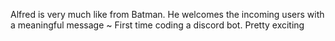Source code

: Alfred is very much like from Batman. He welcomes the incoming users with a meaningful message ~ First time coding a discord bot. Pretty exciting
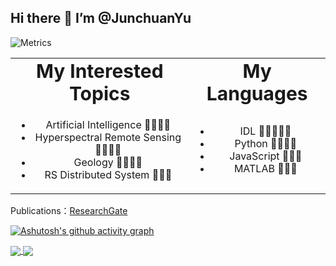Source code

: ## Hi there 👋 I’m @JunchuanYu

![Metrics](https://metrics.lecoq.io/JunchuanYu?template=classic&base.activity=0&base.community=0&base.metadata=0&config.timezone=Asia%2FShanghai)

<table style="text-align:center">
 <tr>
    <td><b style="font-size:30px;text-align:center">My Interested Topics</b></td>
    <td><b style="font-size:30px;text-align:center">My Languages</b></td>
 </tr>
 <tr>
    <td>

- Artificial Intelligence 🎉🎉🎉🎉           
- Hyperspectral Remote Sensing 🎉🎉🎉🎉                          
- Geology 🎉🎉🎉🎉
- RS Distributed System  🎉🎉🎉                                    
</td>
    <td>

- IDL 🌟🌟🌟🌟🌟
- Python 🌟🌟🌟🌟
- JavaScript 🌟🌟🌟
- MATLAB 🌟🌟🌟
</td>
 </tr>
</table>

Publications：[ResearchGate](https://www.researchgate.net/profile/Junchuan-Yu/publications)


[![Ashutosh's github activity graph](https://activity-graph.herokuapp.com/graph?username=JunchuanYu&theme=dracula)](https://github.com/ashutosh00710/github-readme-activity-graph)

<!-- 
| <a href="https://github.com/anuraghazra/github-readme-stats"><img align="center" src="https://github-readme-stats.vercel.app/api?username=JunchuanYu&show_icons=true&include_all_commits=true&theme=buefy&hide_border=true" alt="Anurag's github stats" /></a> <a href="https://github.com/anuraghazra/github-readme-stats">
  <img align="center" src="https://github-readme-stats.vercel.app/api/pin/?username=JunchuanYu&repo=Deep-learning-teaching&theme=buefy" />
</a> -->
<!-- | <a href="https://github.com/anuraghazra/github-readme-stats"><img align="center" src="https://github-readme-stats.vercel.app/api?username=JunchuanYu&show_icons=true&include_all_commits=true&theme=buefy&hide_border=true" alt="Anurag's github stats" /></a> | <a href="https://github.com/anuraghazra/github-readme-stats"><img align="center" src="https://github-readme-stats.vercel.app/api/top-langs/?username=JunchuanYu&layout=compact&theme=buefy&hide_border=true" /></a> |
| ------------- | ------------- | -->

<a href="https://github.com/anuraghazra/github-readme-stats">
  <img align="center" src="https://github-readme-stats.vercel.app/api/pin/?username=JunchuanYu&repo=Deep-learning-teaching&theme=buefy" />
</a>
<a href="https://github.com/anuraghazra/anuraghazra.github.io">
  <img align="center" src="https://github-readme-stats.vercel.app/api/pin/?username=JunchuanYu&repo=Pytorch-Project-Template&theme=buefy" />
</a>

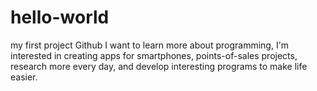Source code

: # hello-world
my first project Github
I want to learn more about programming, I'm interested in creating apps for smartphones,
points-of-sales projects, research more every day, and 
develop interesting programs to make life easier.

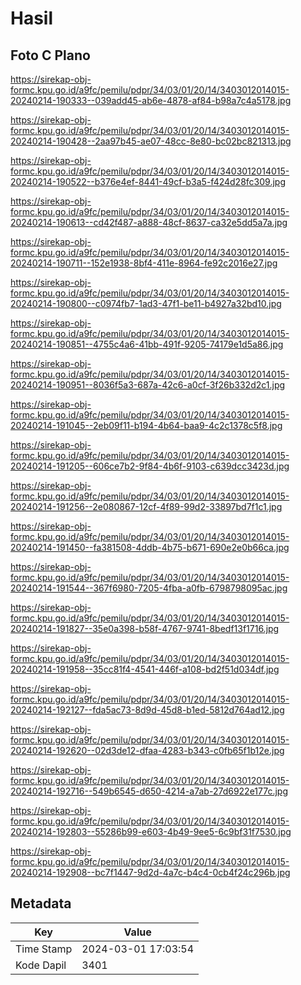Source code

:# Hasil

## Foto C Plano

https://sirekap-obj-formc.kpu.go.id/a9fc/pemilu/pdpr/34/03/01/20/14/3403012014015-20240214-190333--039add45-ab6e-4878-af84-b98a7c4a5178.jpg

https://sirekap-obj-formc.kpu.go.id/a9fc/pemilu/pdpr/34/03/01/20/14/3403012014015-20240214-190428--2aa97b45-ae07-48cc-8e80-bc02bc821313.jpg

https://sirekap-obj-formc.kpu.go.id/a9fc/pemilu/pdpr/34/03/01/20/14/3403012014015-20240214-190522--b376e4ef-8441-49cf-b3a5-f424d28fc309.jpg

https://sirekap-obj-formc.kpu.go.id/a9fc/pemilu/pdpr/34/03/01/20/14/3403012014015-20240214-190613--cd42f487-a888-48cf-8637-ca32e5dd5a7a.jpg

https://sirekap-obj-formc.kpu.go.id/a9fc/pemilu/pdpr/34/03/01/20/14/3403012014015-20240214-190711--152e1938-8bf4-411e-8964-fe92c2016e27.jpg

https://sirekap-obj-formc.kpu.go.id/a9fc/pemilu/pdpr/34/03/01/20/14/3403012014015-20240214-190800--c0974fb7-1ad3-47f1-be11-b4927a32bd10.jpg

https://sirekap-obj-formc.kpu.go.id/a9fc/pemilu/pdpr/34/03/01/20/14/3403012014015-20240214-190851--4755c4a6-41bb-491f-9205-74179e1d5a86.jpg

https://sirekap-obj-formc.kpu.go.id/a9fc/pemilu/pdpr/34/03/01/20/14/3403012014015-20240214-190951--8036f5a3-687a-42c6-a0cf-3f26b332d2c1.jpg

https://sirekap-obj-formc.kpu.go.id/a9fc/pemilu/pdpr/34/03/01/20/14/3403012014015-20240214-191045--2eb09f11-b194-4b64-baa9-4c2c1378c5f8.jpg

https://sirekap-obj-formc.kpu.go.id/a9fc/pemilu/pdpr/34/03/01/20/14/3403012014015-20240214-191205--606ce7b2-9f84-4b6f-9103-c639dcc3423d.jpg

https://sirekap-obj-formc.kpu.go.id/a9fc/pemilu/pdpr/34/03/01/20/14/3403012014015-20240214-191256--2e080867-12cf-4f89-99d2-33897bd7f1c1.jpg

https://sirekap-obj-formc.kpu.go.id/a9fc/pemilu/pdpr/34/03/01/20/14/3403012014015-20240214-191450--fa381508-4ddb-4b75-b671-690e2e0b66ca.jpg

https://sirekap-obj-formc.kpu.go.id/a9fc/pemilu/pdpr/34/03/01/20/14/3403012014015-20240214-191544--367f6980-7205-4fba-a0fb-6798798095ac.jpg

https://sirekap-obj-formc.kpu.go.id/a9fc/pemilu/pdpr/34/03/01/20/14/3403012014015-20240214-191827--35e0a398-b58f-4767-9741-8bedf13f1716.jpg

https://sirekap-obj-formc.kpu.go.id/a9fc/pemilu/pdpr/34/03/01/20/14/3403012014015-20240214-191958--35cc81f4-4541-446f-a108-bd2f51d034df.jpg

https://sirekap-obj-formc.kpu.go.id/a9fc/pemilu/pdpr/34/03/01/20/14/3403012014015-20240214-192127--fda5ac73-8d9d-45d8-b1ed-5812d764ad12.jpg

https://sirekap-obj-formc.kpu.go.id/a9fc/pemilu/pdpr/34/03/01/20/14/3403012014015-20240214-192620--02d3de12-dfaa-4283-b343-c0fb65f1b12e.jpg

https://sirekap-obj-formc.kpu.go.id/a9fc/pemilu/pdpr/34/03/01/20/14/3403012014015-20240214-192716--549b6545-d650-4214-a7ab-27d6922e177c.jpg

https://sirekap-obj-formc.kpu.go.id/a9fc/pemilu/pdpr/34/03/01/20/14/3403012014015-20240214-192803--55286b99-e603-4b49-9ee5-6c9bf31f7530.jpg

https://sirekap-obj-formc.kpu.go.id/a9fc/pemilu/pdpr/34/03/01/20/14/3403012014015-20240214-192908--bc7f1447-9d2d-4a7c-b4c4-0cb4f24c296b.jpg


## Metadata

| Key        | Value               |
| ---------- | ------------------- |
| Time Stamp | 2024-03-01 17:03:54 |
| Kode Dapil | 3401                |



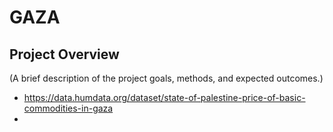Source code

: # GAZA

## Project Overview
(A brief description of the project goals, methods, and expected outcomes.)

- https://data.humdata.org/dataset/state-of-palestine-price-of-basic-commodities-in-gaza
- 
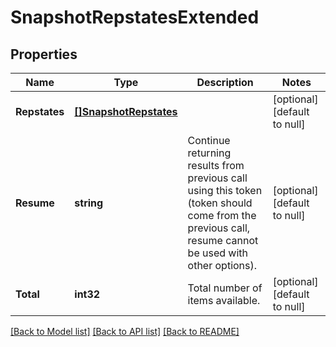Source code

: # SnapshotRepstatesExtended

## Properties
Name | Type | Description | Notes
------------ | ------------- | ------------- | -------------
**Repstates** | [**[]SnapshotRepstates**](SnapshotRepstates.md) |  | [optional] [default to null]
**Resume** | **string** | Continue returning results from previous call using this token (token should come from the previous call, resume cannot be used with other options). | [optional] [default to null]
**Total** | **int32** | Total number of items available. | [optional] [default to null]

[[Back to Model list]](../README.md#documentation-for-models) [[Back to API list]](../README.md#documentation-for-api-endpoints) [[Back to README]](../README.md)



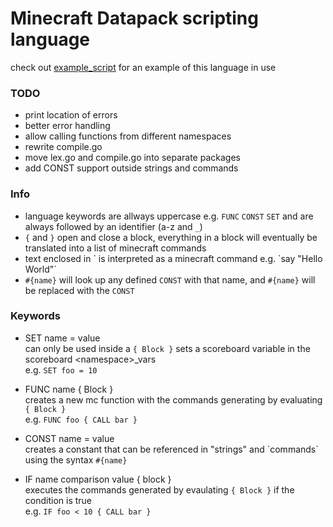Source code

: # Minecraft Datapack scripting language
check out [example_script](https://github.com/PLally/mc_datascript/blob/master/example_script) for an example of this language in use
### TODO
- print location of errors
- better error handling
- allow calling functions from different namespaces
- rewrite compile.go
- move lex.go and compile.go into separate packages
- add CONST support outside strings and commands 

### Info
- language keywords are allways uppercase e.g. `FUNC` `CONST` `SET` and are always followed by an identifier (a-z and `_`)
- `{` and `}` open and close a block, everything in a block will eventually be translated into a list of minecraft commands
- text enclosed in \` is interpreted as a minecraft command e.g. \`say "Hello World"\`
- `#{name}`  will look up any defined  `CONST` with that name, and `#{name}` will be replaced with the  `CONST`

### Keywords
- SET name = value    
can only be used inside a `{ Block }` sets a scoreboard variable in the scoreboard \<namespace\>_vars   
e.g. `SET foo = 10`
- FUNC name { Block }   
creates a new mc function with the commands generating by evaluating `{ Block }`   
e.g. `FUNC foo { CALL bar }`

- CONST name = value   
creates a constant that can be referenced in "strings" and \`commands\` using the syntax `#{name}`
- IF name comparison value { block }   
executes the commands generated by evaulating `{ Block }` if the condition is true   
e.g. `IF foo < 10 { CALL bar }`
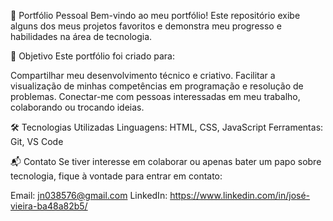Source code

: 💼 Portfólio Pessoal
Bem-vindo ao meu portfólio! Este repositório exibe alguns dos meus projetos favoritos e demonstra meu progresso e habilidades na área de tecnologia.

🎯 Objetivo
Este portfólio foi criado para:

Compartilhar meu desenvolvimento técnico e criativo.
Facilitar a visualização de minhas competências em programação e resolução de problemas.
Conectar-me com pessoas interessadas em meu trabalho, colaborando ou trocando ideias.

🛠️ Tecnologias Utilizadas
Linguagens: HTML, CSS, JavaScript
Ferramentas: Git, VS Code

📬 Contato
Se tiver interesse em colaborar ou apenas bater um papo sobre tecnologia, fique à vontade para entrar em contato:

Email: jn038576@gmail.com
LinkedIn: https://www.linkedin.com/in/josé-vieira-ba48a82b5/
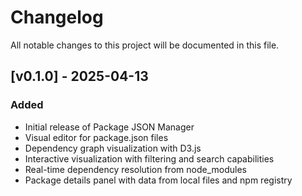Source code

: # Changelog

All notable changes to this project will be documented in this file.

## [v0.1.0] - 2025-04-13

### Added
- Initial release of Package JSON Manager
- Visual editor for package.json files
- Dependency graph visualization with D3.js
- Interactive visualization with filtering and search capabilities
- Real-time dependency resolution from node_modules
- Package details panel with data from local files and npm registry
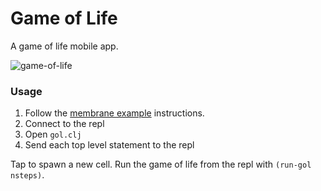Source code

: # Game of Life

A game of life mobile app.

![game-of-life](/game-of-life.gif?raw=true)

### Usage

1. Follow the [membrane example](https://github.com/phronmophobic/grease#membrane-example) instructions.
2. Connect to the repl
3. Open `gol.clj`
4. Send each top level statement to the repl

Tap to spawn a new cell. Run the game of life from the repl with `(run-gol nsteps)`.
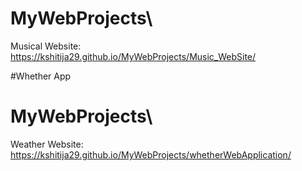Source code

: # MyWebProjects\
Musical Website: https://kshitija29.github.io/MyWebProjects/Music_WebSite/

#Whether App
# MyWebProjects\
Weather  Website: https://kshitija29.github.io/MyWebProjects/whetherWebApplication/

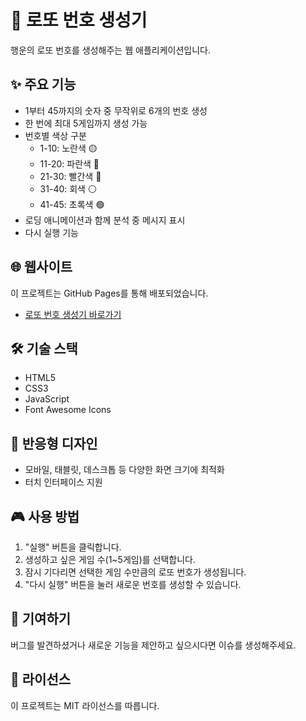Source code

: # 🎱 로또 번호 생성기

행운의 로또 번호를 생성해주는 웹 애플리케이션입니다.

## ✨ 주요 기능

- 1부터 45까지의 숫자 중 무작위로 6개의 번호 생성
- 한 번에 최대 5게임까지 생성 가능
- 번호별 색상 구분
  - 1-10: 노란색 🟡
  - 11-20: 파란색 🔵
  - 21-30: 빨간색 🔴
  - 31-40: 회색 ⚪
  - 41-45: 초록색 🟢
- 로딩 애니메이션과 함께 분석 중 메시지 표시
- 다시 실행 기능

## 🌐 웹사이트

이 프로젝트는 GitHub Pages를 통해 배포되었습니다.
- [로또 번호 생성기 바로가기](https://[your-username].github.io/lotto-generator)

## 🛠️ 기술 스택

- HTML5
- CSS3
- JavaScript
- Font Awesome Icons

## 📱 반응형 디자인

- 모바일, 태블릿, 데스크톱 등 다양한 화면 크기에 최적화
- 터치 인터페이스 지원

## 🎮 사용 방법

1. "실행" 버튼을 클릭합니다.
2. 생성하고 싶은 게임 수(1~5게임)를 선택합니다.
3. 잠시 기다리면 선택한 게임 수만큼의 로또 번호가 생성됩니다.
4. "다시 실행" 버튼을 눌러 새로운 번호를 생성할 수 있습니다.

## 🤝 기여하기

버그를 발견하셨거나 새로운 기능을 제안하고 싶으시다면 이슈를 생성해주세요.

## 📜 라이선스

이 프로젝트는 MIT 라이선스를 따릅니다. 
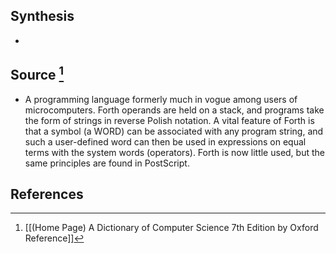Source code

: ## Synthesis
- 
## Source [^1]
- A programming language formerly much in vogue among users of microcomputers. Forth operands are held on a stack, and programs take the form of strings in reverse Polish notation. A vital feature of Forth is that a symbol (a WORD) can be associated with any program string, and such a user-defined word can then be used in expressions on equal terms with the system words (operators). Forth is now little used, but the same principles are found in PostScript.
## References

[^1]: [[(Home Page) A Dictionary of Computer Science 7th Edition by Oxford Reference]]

What you will do » Return exactly what appears from the opening line of the material through the line with "- Geology 🎉🎉🎉🎉", apart from the pictures.

Exercise output »
Source code

: Alfred is very much like from Batman. He welcomes the incoming users with a meaningful message ~ First time coding a discord bot. Pretty exciting
Source code

: ## Hi there 👋 I’m @JunchuanYu

![Metrics](https://metrics.lecoq.io/JunchuanYu?template=classic&base.activity=0&base.community=0&base.metadata=0&config.timezone=Asia%2FShanghai)

<table style="text-align:center">
 <tr>
    <td><b style="font-size:30px;text-align:center">My Interested Topics</b></td>
    <td><b style="font-size:30px;text-align:center">My Languages</b></td>
 </tr>
 <tr>
    <td>

- Artificial Intelligence 🎉🎉🎉🎉           
- Hyperspectral Remote Sensing 🎉🎉🎉🎉                          
- Geology 🎉🎉🎉🎉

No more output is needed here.